Yeah, I think most people pass through this area without stopping on their way to Snowdonia or the Welsh coast.


----------



## yansa (Jun 16, 2011)

Impressing landscape and great pics! kay:
I'm very interested to see more of it! :cheers:


----------



## Why-Why (Jul 20, 2016)

Magnificent shots of mid-Wales! And in the sunshine too ... such brilliant greens!


----------



## Jonesy55 (Jul 30, 2004)

Thanks for the comments guys. 

This is the nearest village to the waterfall, about 10km away down a single track road. It's called Llanrhaeadr-ym-Mochnant with a population of 1,200 of whom some 50% are Welsh language speakers which is unusually high for somewhere so close to the English border. Most places with 50%+ Welsh speakers are further into West Wales.

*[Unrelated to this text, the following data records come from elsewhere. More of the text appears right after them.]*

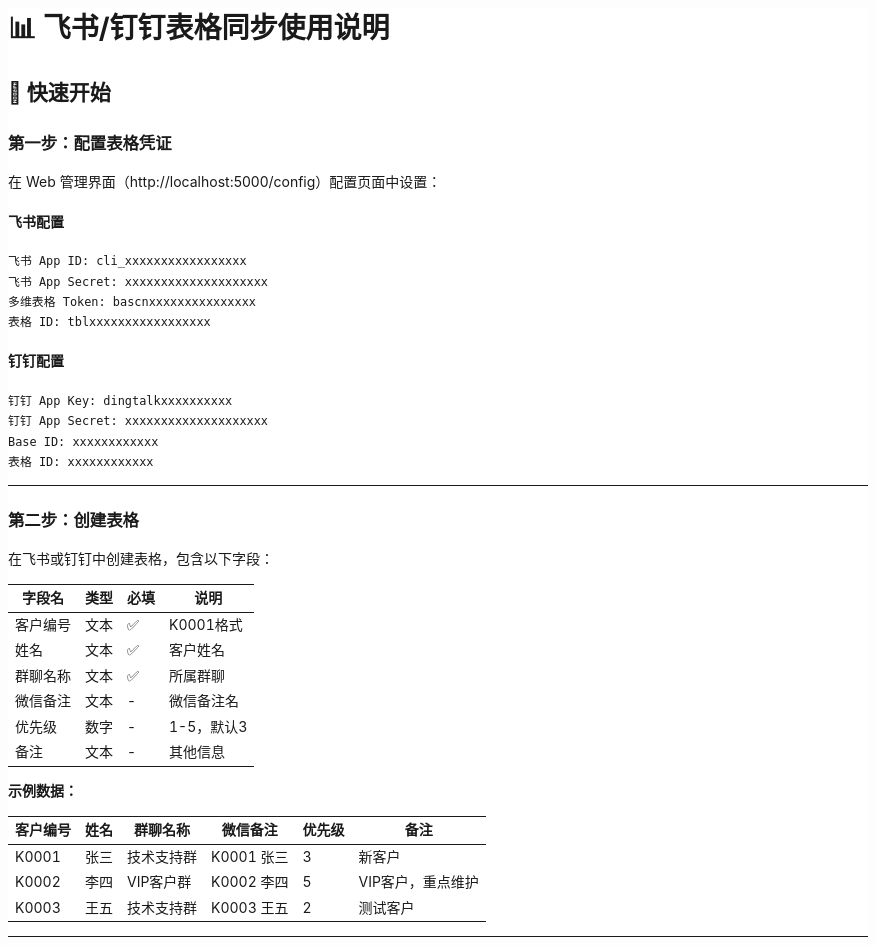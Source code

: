 # 📊 飞书/钉钉表格同步使用说明

## 🎯 快速开始

### 第一步：配置表格凭证

在 Web 管理界面（http://localhost:5000/config）配置页面中设置：

#### 飞书配置
```
飞书 App ID: cli_xxxxxxxxxxxxxxxxx
飞书 App Secret: xxxxxxxxxxxxxxxxxxxx
多维表格 Token: bascnxxxxxxxxxxxxxxx
表格 ID: tblxxxxxxxxxxxxxxxxx
```

#### 钉钉配置
```
钉钉 App Key: dingtalkxxxxxxxxxx
钉钉 App Secret: xxxxxxxxxxxxxxxxxxxx
Base ID: xxxxxxxxxxxx
表格 ID: xxxxxxxxxxxx
```

---

### 第二步：创建表格

在飞书或钉钉中创建表格，包含以下字段：

| 字段名 | 类型 | 必填 | 说明 |
|-------|------|------|------|
| 客户编号 | 文本 | ✅ | K0001格式 |
| 姓名 | 文本 | ✅ | 客户姓名 |
| 群聊名称 | 文本 | ✅ | 所属群聊 |
| 微信备注 | 文本 | - | 微信备注名 |
| 优先级 | 数字 | - | 1-5，默认3 |
| 备注 | 文本 | - | 其他信息 |

**示例数据：**

| 客户编号 | 姓名 | 群聊名称 | 微信备注 | 优先级 | 备注 |
|---------|------|---------|---------|--------|------|
| K0001 | 张三 | 技术支持群 | K0001 张三 | 3 | 新客户 |
| K0002 | 李四 | VIP客户群 | K0002 李四 | 5 | VIP客户，重点维护 |
| K0003 | 王五 | 技术支持群 | K0003 王五 | 2 | 测试客户 |

---
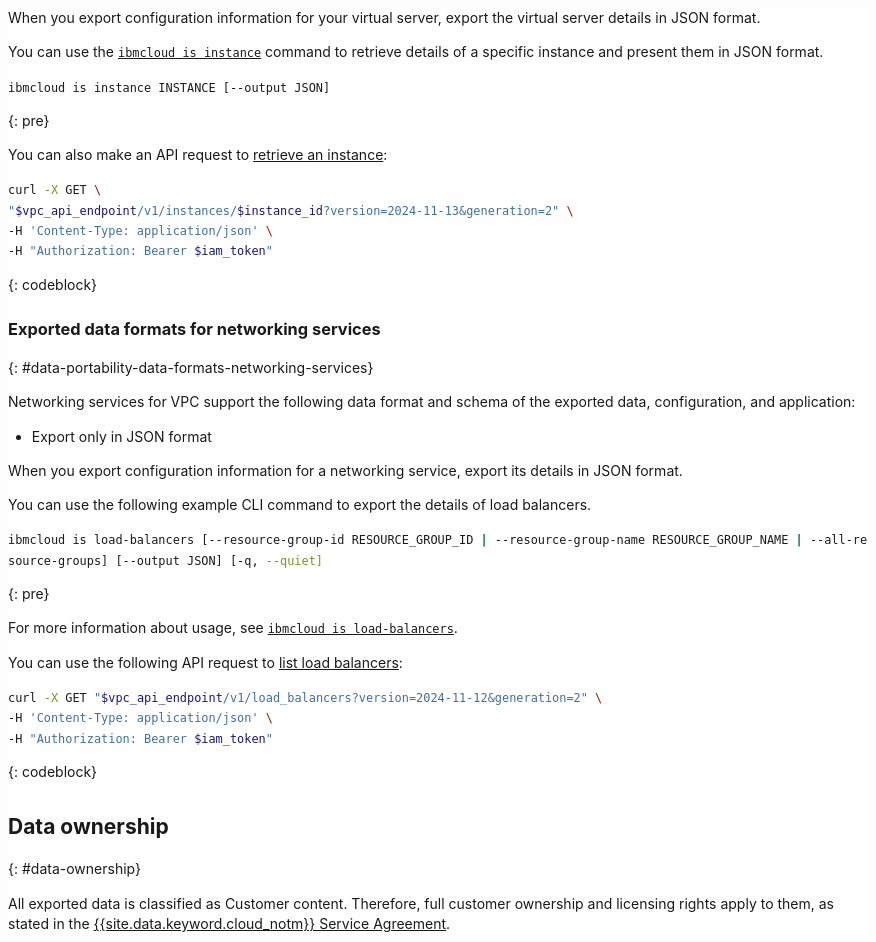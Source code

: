When you export configuration information for your virtual server, export the virtual server details in JSON format.

You can use the [`ibmcloud is instance`](/docs/vpc?topic=vpc-vpc-reference&interface=ui#instance-view) command to retrieve details of a specific instance and present them in JSON format.

```sh
ibmcloud is instance INSTANCE [--output JSON] 
```
{: pre}

You can also make an API request to [retrieve an instance](/apidocs/vpc/latest#get-instance):

```sh
curl -X GET \
"$vpc_api_endpoint/v1/instances/$instance_id?version=2024-11-13&generation=2" \
-H 'Content-Type: application/json' \
-H "Authorization: Bearer $iam_token"
```
{: codeblock}

### Exported data formats for networking services
{: #data-portability-data-formats-networking-services}

Networking services for VPC support the following data format and schema of the exported data, configuration, and application:

* Export only in JSON format

When you export configuration information for a networking service, export its details in JSON format.

You can use the following example CLI command to export the details of load balancers.

```sh
ibmcloud is load-balancers [--resource-group-id RESOURCE_GROUP_ID | --resource-group-name RESOURCE_GROUP_NAME | --all-resource-groups] [--output JSON] [-q, --quiet]
```
{: pre}

For more information about usage, see [`ibmcloud is load-balancers`](/docs/vpc?topic=vpc-vpc-reference#load-balancers-list).

You can use the following API request to [list load balancers](/apidocs/vpc/latest#list-load-balancers):

```sh
curl -X GET "$vpc_api_endpoint/v1/load_balancers?version=2024-11-12&generation=2" \
-H 'Content-Type: application/json' \
-H "Authorization: Bearer $iam_token"
```
{: codeblock}

## Data ownership
{: #data-ownership}

All exported data is classified as Customer content. Therefore, full customer ownership and licensing rights apply to them, as stated in the [{{site.data.keyword.cloud_notm}} Service Agreement](https://www.ibm.com/support/customer/csol/terms/?id=Z126-6304_WS).
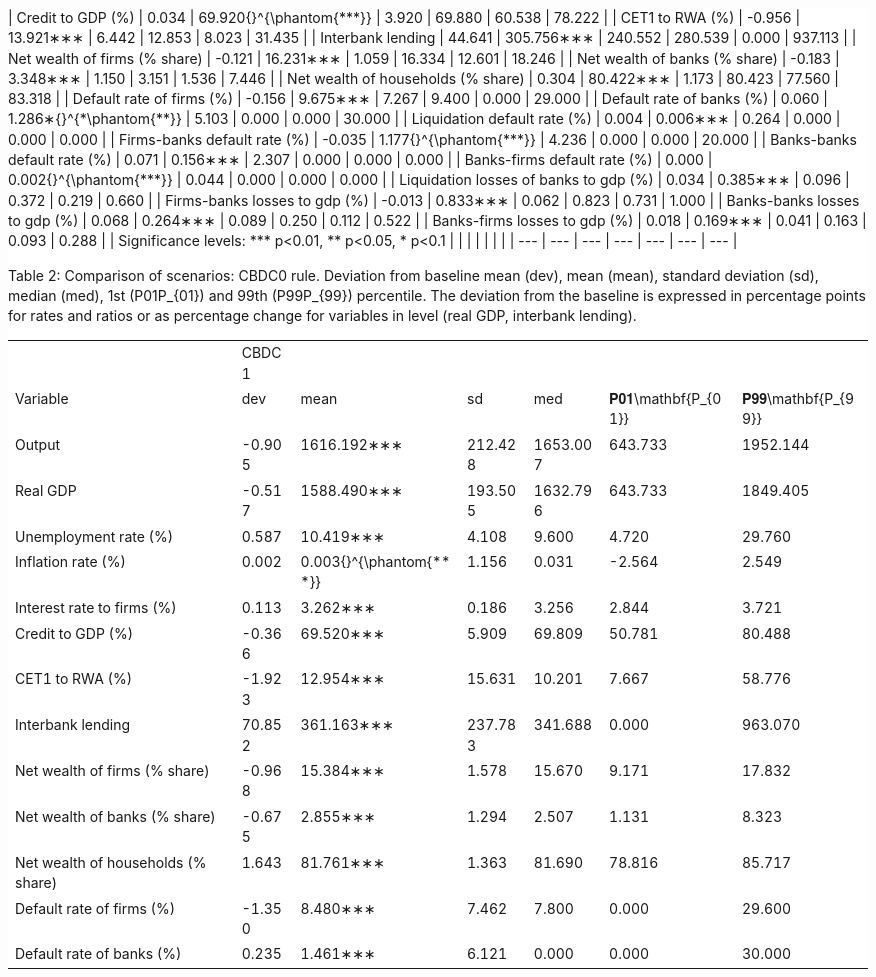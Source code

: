 | Credit to GDP (%) | 0.034 | 69.920{}^{\phantom{\*\*\*}} | 3.920 | 69.880 | 60.538 | 78.222 |
| CET1 to RWA (%) | -0.956 | 13.921∗∗∗ | 6.442 | 12.853 | 8.023 | 31.435 |
| Interbank lending | 44.641 | 305.756∗∗∗ | 240.552 | 280.539 | 0.000 | 937.113 |
| Net wealth of firms (% share) | -0.121 | 16.231∗∗∗ | 1.059 | 16.334 | 12.601 | 18.246 |
| Net wealth of banks (% share) | -0.183 | 3.348∗∗∗ | 1.150 | 3.151 | 1.536 | 7.446 |
| Net wealth of households (% share) | 0.304 | 80.422∗∗∗ | 1.173 | 80.423 | 77.560 | 83.318 |
| Default rate of firms (%) | -0.156 | 9.675∗∗∗ | 7.267 | 9.400 | 0.000 | 29.000 |
| Default rate of banks (%) | 0.060 | 1.286∗{}^{\*\phantom{\*\*}} | 5.103 | 0.000 | 0.000 | 30.000 |
| Liquidation default rate (%) | 0.004 | 0.006∗∗∗ | 0.264 | 0.000 | 0.000 | 0.000 |
| Firms-banks default rate (%) | -0.035 | 1.177{}^{\phantom{\*\*\*}} | 4.236 | 0.000 | 0.000 | 20.000 |
| Banks-banks default rate (%) | 0.071 | 0.156∗∗∗ | 2.307 | 0.000 | 0.000 | 0.000 |
| Banks-firms default rate (%) | 0.000 | 0.002{}^{\phantom{\*\*\*}} | 0.044 | 0.000 | 0.000 | 0.000 |
| Liquidation losses of banks to gdp (%) | 0.034 | 0.385∗∗∗ | 0.096 | 0.372 | 0.219 | 0.660 |
| Firms-banks losses to gdp (%) | -0.013 | 0.833∗∗∗ | 0.062 | 0.823 | 0.731 | 1.000 |
| Banks-banks losses to gdp (%) | 0.068 | 0.264∗∗∗ | 0.089 | 0.250 | 0.112 | 0.522 |
| Banks-firms losses to gdp (%) | 0.018 | 0.169∗∗∗ | 0.041 | 0.163 | 0.093 | 0.288 |
| Significance levels: \*\*\* p<0.01, \*\* p<0.05, \* p<0.1 | | | | | | |
| --- | --- | --- | --- | --- | --- | --- |

Table 2: Comparison of scenarios: CBDC0 rule. Deviation from baseline mean (dev), mean (mean), standard deviation (sd), median (med), 1st (P01P\_{01}) and 99th (P99P\_{99}) percentile. The deviation from the baseline is expressed in percentage points for rates and ratios or as percentage change for variables in level (real GDP, interbank lending).



|  |  |  |  |  |  |  |
| --- | --- | --- | --- | --- | --- | --- |
|  | CBDC1 | | | | | |
| Variable | dev | mean | sd | med | 𝐏𝟎𝟏\mathbf{P\_{01}} | 𝐏𝟗𝟗\mathbf{P\_{99}} |
| Output | -0.905 | 1616.192∗∗∗ | 212.428 | 1653.007 | 643.733 | 1952.144 |
| Real GDP | -0.517 | 1588.490∗∗∗ | 193.505 | 1632.796 | 643.733 | 1849.405 |
| Unemployment rate (%) | 0.587 | 10.419∗∗∗ | 4.108 | 9.600 | 4.720 | 29.760 |
| Inflation rate (%) | 0.002 | 0.003{}^{\phantom{\*\*\*}} | 1.156 | 0.031 | -2.564 | 2.549 |
| Interest rate to firms (%) | 0.113 | 3.262∗∗∗ | 0.186 | 3.256 | 2.844 | 3.721 |
| Credit to GDP (%) | -0.366 | 69.520∗∗∗ | 5.909 | 69.809 | 50.781 | 80.488 |
| CET1 to RWA (%) | -1.923 | 12.954∗∗∗ | 15.631 | 10.201 | 7.667 | 58.776 |
| Interbank lending | 70.852 | 361.163∗∗∗ | 237.783 | 341.688 | 0.000 | 963.070 |
| Net wealth of firms (% share) | -0.968 | 15.384∗∗∗ | 1.578 | 15.670 | 9.171 | 17.832 |
| Net wealth of banks (% share) | -0.675 | 2.855∗∗∗ | 1.294 | 2.507 | 1.131 | 8.323 |
| Net wealth of households (% share) | 1.643 | 81.761∗∗∗ | 1.363 | 81.690 | 78.816 | 85.717 |
| Default rate of firms (%) | -1.350 | 8.480∗∗∗ | 7.462 | 7.800 | 0.000 | 29.600 |
| Default rate of banks (%) | 0.235 | 1.461∗∗∗ | 6.121 | 0.000 | 0.000 | 30.000 |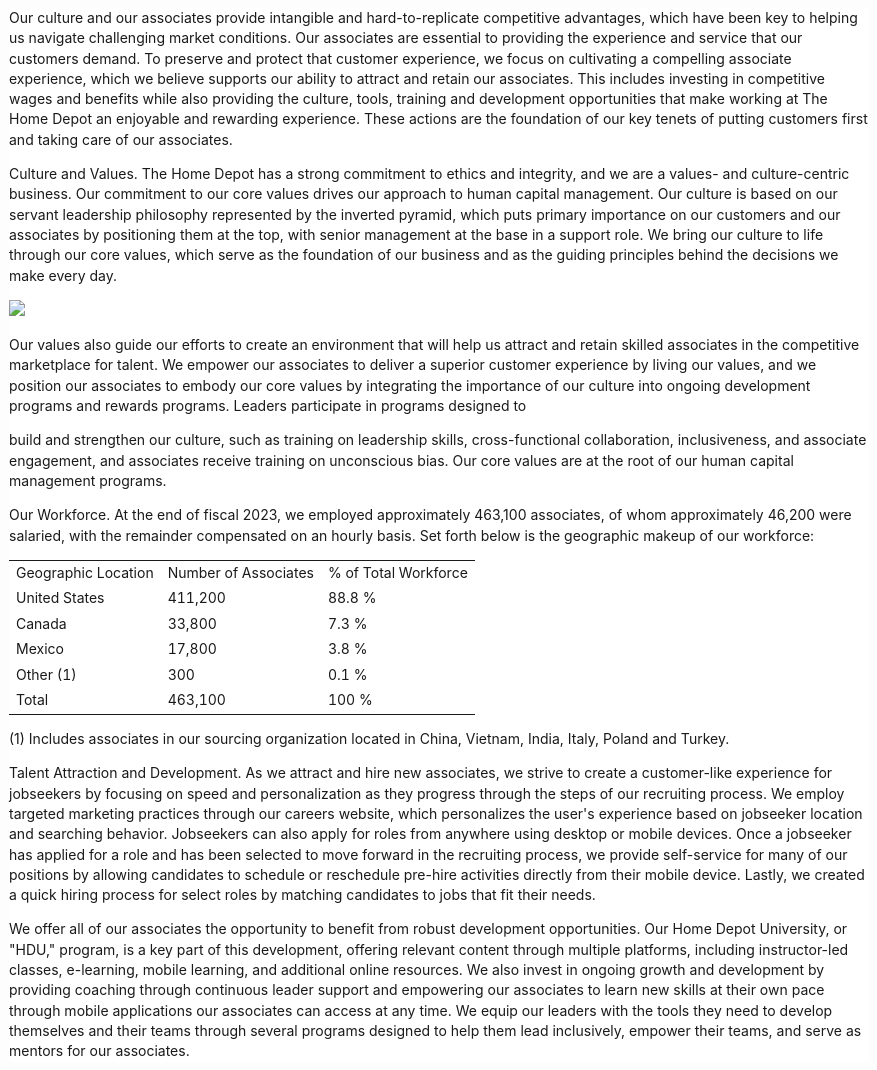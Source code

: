 Our culture and our associates provide intangible and hard-to-replicate competitive advantages, which have been key to helping us navigate challenging market conditions. Our associates are essential to providing the experience and service that our customers demand. To preserve and protect that customer experience, we focus on cultivating a compelling associate experience, which we believe supports our ability to attract and retain our associates. This includes investing in competitive wages and benefits while also providing the culture, tools, training and development opportunities that make working at The Home Depot an enjoyable and rewarding experience. These actions are the foundation of our key tenets of putting customers first and taking care of our associates.

Culture and Values. The Home Depot has a strong commitment to ethics and integrity, and we are a values- and culture-centric business. Our commitment to our core values drives our approach to human capital management. Our culture is based on our servant leadership philosophy represented by the inverted pyramid, which puts primary importance on our customers and our associates by positioning them at the top, with senior management at the base in a support role. We bring our culture to life through our core values, which serve as the foundation of our business and as the guiding principles behind the decisions we make every day.

![](https://cdn-mineru.openxlab.org.cn/result/2025-10-20/a64643dc-362f-46a1-9cec-9a6e03b4b755/461804ed9db6bf5fc8640bd2ddda626b28deb2b8f74e947ed1480d0772596ecb.jpg)

Our values also guide our efforts to create an environment that will help us attract and retain skilled associates in the competitive marketplace for talent. We empower our associates to deliver a superior customer experience by living our values, and we position our associates to embody our core values by integrating the importance of our culture into ongoing development programs and rewards programs. Leaders participate in programs designed to

build and strengthen our culture, such as training on leadership skills, cross-functional collaboration, inclusiveness, and associate engagement, and associates receive training on unconscious bias. Our core values are at the root of our human capital management programs.

Our Workforce. At the end of fiscal 2023, we employed approximately 463,100 associates, of whom approximately 46,200 were salaried, with the remainder compensated on an hourly basis. Set forth below is the geographic makeup of our workforce:

<table><tr><td>Geographic Location</td><td>Number of Associates</td><td>% of Total Workforce</td></tr><tr><td>United States</td><td>411,200</td><td>88.8 %</td></tr><tr><td>Canada</td><td>33,800</td><td>7.3 %</td></tr><tr><td>Mexico</td><td>17,800</td><td>3.8 %</td></tr><tr><td>Other (1)</td><td>300</td><td>0.1 %</td></tr><tr><td>Total</td><td>463,100</td><td>100 %</td></tr></table>

(1) Includes associates in our sourcing organization located in China, Vietnam, India, Italy, Poland and Turkey.

Talent Attraction and Development. As we attract and hire new associates, we strive to create a customer-like experience for jobseekers by focusing on speed and personalization as they progress through the steps of our recruiting process. We employ targeted marketing practices through our careers website, which personalizes the user's experience based on jobseeker location and searching behavior. Jobseekers can also apply for roles from anywhere using desktop or mobile devices. Once a jobseeker has applied for a role and has been selected to move forward in the recruiting process, we provide self-service for many of our positions by allowing candidates to schedule or reschedule pre-hire activities directly from their mobile device. Lastly, we created a quick hiring process for select roles by matching candidates to jobs that fit their needs.

We offer all of our associates the opportunity to benefit from robust development opportunities. Our Home Depot University, or "HDU," program, is a key part of this development, offering relevant content through multiple platforms, including instructor-led classes, e-learning, mobile learning, and additional online resources. We also invest in ongoing growth and development by providing coaching through continuous leader support and empowering our associates to learn new skills at their own pace through mobile applications our associates can access at any time. We equip our leaders with the tools they need to develop themselves and their teams through several programs designed to help them lead inclusively, empower their teams, and serve as mentors for our associates.
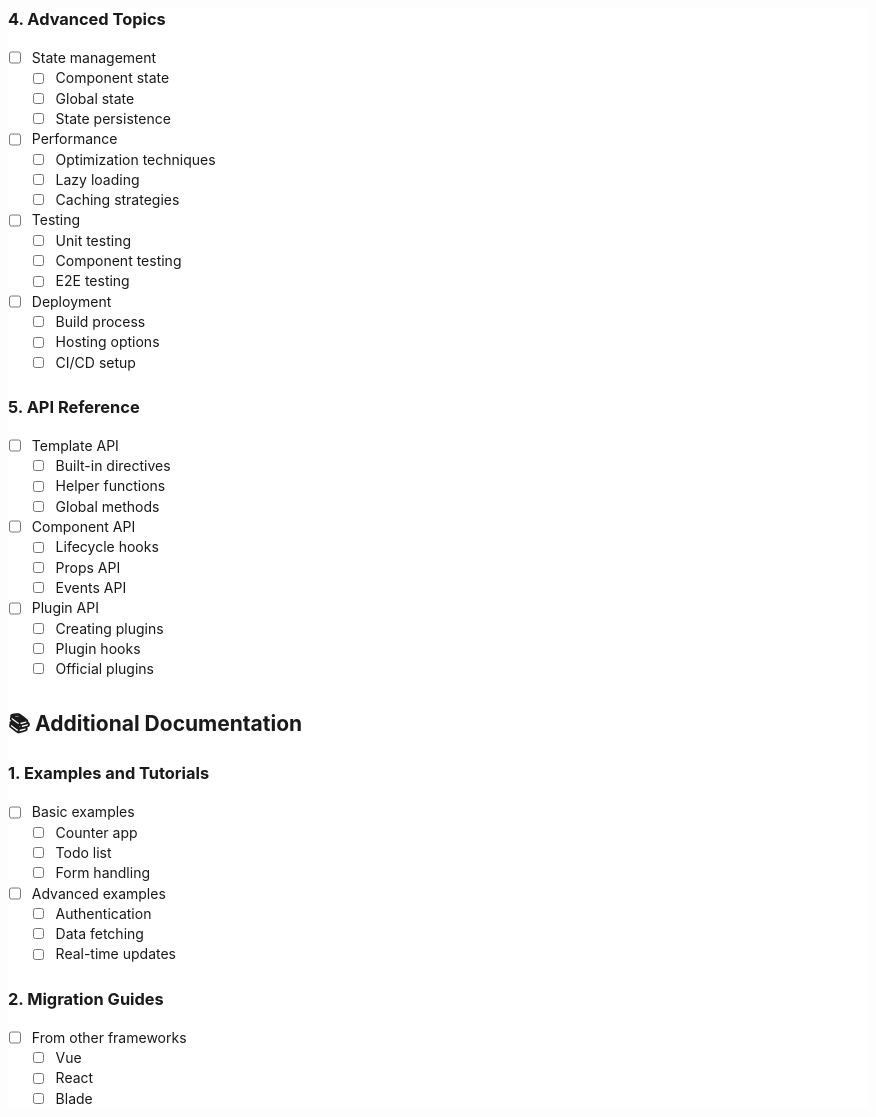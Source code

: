 ### 4. Advanced Topics
- [ ] State management
  - [ ] Component state
  - [ ] Global state
  - [ ] State persistence
- [ ] Performance
  - [ ] Optimization techniques
  - [ ] Lazy loading
  - [ ] Caching strategies
- [ ] Testing
  - [ ] Unit testing
  - [ ] Component testing
  - [ ] E2E testing
- [ ] Deployment
  - [ ] Build process
  - [ ] Hosting options
  - [ ] CI/CD setup

### 5. API Reference
- [ ] Template API
  - [ ] Built-in directives
  - [ ] Helper functions
  - [ ] Global methods
- [ ] Component API
  - [ ] Lifecycle hooks
  - [ ] Props API
  - [ ] Events API
- [ ] Plugin API
  - [ ] Creating plugins
  - [ ] Plugin hooks
  - [ ] Official plugins

## 📚 Additional Documentation

### 1. Examples and Tutorials
- [ ] Basic examples
  - [ ] Counter app
  - [ ] Todo list
  - [ ] Form handling
- [ ] Advanced examples
  - [ ] Authentication
  - [ ] Data fetching
  - [ ] Real-time updates

### 2. Migration Guides
- [ ] From other frameworks
  - [ ] Vue
  - [ ] React
  - [ ] Blade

If the village has any claim to historical fame it's that the Bible was first translated into Welsh here in 1580. Today is a very sleepy place with a handful of local stores and some cute stone cottages.


----------



## Jonesy55 (Jul 30, 2004)

Saw this poster on one of the shop windows advertising a topical Welsh language theatre play showing locally.


----------



## skymantle (Jul 17, 2010)

Lovely stone architecture and beautiful country-side. kay:


----------